What you need to do: Scan the data below and pick out the lines containing the word "https".

Data for this task:
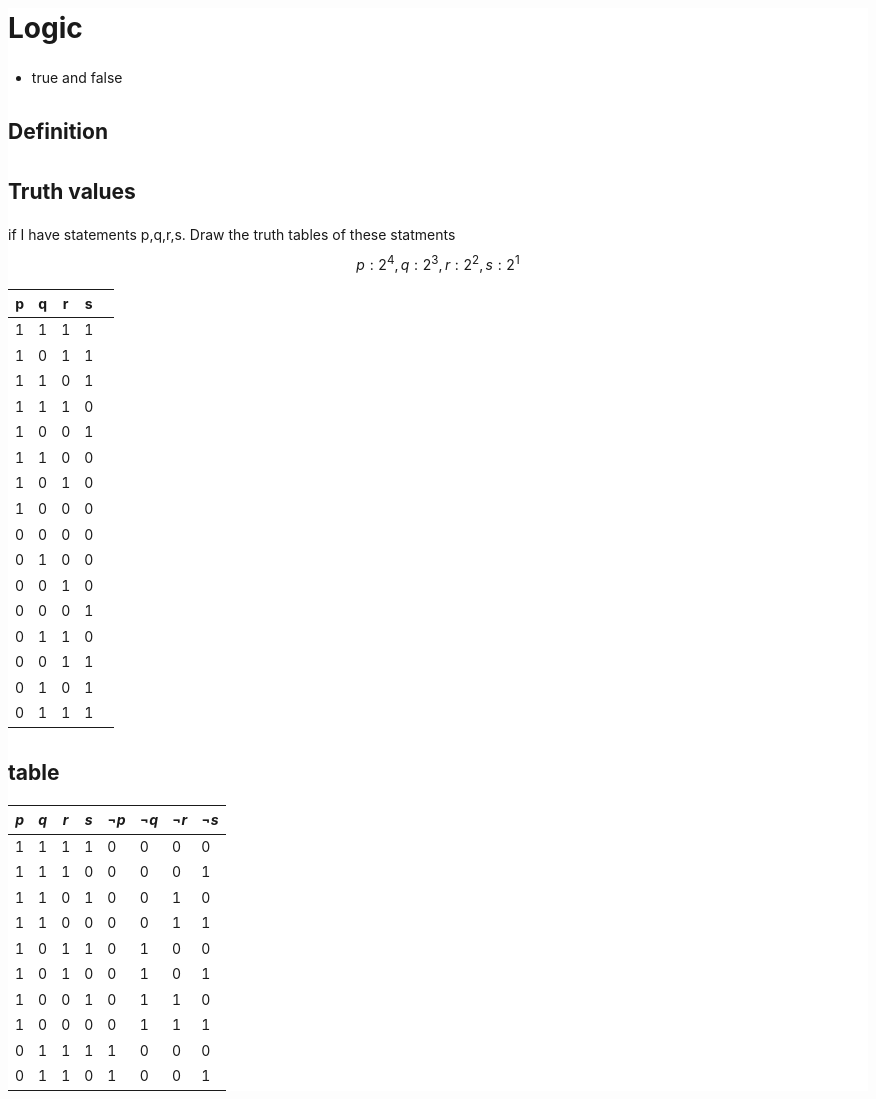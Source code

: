 # Logic

- true and false

## Definition 

## Truth values

if I have statements p,q,r,s. Draw the truth tables of these statments
$$p: 2^4 , q:2^3,r:2^2,s:2^1$$

| p   | q   | r   | s   |     |
| --- | --- | --- | --- | --- |
| 1   | 1   | 1   | 1   |     |
| 1   | 0   | 1   | 1   |     |
| 1   | 1   | 0   | 1   |     |
| 1   | 1   | 1   | 0   |     |
| 1   | 0   | 0   | 1   |     |
| 1   | 1   | 0   | 0   |     |
| 1   | 0   | 1   | 0   |     |
| 1   | 0   | 0   | 0   |     |
| 0   | 0   | 0   | 0   |     |
| 0   | 1   | 0   | 0   |     |
| 0   | 0   | 1   | 0   |     |
| 0   | 0   | 0   | 1   |     |
| 0   | 1   | 1   | 0   |     |
| 0   | 0   | 1   | 1   |     |
| 0   | 1   | 0   | 1   |     |
| 0   | 1   | 1   | 1   |     |

## table
| $p$ | $q$ | $r$ | $s$ | $\neg{p}$ | $\neg{q}$ | $\neg{r}$ | $\neg{s}$ |
| --- | --- | --- | --- | --------- | --------- | --------- | --------- |
| 1   | 1   | 1   | 1   | 0         | 0         | 0         | 0         |
| 1   | 1   | 1   | 0   | 0         | 0         | 0         | 1         |
| 1   | 1   | 0   | 1   | 0         | 0         | 1         | 0         |
| 1   | 1   | 0   | 0   | 0         | 0         | 1         | 1         |
| 1   | 0   | 1   | 1   | 0         | 1         | 0         | 0         |
| 1   | 0   | 1   | 0   | 0         | 1         | 0         | 1         |
| 1   | 0   | 0   | 1   | 0         | 1         | 1         | 0         |
| 1   | 0   | 0   | 0   | 0         | 1         | 1         | 1         |
| 0   | 1   | 1   | 1   | 1         | 0         | 0         | 0         |
| 0   | 1   | 1   | 0   | 1         | 0         | 0         | 1         |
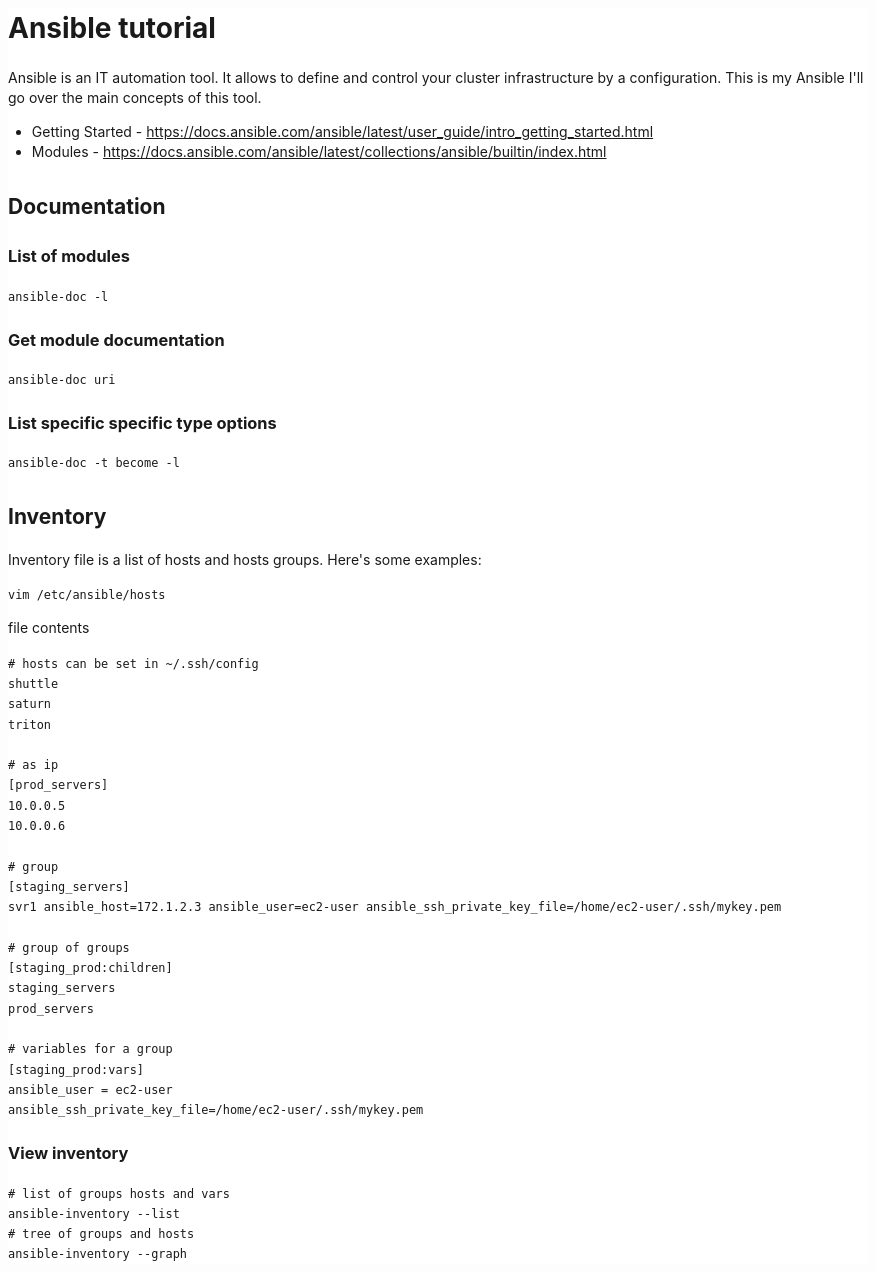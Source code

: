 # Ansible tutorial

Ansible is an IT automation tool. It allows to define and control your cluster infrastructure by a configuration. This is my Ansible I'll go over the main concepts of this tool.

* Getting Started - https://docs.ansible.com/ansible/latest/user_guide/intro_getting_started.html
* Modules - https://docs.ansible.com/ansible/latest/collections/ansible/builtin/index.html

##  Documentation
### List of modules
    ansible-doc -l
### Get module documentation
    ansible-doc uri
### List specific specific type options
    ansible-doc -t become -l

## Inventory

Inventory file is a list of hosts and hosts groups. Here's some examples:

```
vim /etc/ansible/hosts
```
file contents
```
# hosts can be set in ~/.ssh/config
shuttle
saturn
triton

# as ip
[prod_servers]
10.0.0.5
10.0.0.6

# group 
[staging_servers]
svr1 ansible_host=172.1.2.3 ansible_user=ec2-user ansible_ssh_private_key_file=/home/ec2-user/.ssh/mykey.pem

# group of groups
[staging_prod:children]
staging_servers
prod_servers

# variables for a group
[staging_prod:vars]
ansible_user = ec2-user
ansible_ssh_private_key_file=/home/ec2-user/.ssh/mykey.pem
```
### View inventory
    # list of groups hosts and vars
    ansible-inventory --list
    # tree of groups and hosts
    ansible-inventory --graph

Answer space:
* Getting Started - https://docs.ansible.com/ansible/latest/user_guide/intro_getting_started.html
* Modules - https://docs.ansible.com/ansible/latest/collections/ansible/builtin/index.html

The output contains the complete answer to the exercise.